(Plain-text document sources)

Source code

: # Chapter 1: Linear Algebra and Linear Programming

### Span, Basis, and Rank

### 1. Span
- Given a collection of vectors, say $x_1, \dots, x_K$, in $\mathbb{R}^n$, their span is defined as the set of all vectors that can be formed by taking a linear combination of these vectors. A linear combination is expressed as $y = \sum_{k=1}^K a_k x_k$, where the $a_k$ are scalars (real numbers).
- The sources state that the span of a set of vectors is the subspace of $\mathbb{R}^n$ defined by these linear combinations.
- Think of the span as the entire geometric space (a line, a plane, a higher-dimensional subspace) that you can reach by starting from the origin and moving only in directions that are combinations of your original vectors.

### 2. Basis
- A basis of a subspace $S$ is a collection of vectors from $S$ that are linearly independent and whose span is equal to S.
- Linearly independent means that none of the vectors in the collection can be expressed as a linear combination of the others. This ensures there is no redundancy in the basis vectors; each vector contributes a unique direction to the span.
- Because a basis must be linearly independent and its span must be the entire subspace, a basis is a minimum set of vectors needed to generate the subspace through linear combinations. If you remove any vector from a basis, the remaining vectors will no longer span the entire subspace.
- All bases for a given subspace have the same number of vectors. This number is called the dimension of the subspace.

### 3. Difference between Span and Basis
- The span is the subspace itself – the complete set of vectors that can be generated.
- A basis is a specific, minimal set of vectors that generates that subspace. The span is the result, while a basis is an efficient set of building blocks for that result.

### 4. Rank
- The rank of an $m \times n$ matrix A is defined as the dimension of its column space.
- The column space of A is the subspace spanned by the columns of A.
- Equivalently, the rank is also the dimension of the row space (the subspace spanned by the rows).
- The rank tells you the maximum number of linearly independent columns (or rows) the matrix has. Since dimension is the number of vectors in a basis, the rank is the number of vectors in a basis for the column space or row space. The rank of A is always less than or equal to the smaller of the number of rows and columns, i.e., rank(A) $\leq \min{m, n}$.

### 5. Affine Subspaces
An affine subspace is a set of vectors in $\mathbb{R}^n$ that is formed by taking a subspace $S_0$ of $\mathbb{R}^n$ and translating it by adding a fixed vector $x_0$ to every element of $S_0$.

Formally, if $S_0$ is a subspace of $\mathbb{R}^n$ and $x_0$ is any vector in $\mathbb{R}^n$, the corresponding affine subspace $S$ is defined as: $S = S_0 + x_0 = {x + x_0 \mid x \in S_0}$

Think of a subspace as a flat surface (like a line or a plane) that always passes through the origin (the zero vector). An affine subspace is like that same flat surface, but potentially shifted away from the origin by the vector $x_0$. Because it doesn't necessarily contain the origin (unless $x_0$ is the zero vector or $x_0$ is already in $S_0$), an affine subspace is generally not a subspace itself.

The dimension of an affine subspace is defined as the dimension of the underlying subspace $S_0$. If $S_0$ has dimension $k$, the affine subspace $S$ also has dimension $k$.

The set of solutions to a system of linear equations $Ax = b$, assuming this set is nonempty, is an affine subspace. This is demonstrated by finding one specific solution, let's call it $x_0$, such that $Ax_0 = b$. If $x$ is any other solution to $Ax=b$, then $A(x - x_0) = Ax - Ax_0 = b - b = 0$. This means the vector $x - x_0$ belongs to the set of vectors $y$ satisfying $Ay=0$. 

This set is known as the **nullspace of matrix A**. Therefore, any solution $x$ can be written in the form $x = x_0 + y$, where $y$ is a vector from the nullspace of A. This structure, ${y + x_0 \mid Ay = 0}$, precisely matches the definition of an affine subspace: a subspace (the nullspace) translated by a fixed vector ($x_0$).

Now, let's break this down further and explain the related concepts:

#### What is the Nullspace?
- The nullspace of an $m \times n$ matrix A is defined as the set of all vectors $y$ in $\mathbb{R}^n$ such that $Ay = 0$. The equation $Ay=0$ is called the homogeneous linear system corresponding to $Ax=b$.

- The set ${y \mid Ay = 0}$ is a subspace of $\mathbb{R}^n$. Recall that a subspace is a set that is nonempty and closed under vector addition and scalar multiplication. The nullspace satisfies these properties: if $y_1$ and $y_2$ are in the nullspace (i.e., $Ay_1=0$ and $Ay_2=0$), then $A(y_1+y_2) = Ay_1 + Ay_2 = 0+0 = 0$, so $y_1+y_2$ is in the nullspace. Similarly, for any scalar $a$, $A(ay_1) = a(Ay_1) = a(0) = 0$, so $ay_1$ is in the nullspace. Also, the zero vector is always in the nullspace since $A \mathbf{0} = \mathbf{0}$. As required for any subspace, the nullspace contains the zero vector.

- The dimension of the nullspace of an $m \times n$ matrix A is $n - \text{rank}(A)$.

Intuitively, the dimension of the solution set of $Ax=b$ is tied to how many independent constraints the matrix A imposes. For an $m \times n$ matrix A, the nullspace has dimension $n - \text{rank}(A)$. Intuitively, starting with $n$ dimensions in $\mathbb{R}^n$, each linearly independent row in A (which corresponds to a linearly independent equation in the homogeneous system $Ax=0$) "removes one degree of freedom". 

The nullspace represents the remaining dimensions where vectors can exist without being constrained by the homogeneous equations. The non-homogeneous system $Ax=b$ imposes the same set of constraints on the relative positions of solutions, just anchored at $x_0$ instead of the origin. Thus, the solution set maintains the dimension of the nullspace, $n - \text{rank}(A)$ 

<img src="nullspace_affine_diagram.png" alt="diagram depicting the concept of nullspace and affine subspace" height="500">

- EXERCISE DIRECTIONS -
The answer is the lines above between the line holding "- The sources" and the line holding "- Equivalently, the", inclusive, each written out exactly, and no others.

- ANSWER TO THE PROBLEM -
- The sources state that the span of a set of vectors is the subspace of $\mathbb{R}^n$ defined by these linear combinations.
- Think of the span as the entire geometric space (a line, a plane, a higher-dimensional subspace) that you can reach by starting from the origin and moving only in directions that are combinations of your original vectors.

### 2. Basis
- A basis of a subspace $S$ is a collection of vectors from $S$ that are linearly independent and whose span is equal to S.
- Linearly independent means that none of the vectors in the collection can be expressed as a linear combination of the others. This ensures there is no redundancy in the basis vectors; each vector contributes a unique direction to the span.
- Because a basis must be linearly independent and its span must be the entire subspace, a basis is a minimum set of vectors needed to generate the subspace through linear combinations. If you remove any vector from a basis, the remaining vectors will no longer span the entire subspace.
- All bases for a given subspace have the same number of vectors. This number is called the dimension of the subspace.

### 3. Difference between Span and Basis
- The span is the subspace itself – the complete set of vectors that can be generated.
- A basis is a specific, minimal set of vectors that generates that subspace. The span is the result, while a basis is an efficient set of building blocks for that result.

### 4. Rank
- The rank of an $m \times n$ matrix A is defined as the dimension of its column space.
- The column space of A is the subspace spanned by the columns of A.
- Equivalently, the rank is also the dimension of the row space (the subspace spanned by the rows).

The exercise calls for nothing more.